++++ EXERCISE INPUT

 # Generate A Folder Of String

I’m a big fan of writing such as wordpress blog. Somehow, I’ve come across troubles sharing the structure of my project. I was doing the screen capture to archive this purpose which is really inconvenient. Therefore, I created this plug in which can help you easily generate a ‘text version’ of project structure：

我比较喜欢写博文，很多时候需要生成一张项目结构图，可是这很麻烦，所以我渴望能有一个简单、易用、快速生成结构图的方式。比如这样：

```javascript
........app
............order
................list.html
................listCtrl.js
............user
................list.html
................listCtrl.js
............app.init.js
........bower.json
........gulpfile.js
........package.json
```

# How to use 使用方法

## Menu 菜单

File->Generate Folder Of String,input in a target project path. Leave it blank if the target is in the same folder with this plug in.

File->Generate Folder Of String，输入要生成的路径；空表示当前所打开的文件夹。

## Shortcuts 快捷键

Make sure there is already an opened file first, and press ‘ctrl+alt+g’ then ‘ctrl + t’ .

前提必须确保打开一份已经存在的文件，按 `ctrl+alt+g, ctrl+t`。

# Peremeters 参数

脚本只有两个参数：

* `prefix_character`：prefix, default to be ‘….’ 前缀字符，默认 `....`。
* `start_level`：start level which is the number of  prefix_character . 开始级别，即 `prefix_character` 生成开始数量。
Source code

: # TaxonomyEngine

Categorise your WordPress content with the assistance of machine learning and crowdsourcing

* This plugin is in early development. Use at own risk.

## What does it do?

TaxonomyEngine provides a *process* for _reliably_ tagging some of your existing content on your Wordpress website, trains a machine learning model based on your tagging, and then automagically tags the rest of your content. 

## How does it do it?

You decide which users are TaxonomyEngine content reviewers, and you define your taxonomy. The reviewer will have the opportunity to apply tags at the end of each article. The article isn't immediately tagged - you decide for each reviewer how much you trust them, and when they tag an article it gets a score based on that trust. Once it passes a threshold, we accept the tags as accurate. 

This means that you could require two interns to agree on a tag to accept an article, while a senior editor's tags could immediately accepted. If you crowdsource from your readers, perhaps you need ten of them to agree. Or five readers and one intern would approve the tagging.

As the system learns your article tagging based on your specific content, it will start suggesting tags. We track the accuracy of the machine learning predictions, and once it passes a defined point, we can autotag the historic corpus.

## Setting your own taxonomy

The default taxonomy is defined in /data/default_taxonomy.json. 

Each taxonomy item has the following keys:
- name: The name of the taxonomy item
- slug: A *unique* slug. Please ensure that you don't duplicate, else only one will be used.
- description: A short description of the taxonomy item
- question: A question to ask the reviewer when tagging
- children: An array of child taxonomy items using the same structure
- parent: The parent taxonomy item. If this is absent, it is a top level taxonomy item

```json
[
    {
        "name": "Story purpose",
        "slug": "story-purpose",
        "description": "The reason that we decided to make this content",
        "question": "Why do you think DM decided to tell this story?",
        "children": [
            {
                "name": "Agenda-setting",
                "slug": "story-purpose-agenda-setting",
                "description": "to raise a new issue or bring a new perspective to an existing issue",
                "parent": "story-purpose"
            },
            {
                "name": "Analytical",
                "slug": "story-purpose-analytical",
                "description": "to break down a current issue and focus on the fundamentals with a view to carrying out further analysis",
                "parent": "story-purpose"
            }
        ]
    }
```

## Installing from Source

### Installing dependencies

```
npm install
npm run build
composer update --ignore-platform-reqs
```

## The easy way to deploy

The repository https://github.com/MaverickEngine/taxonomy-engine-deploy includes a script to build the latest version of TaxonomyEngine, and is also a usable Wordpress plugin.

++++++++

In the records above, count the lines holding the word "String"; give only that number.

3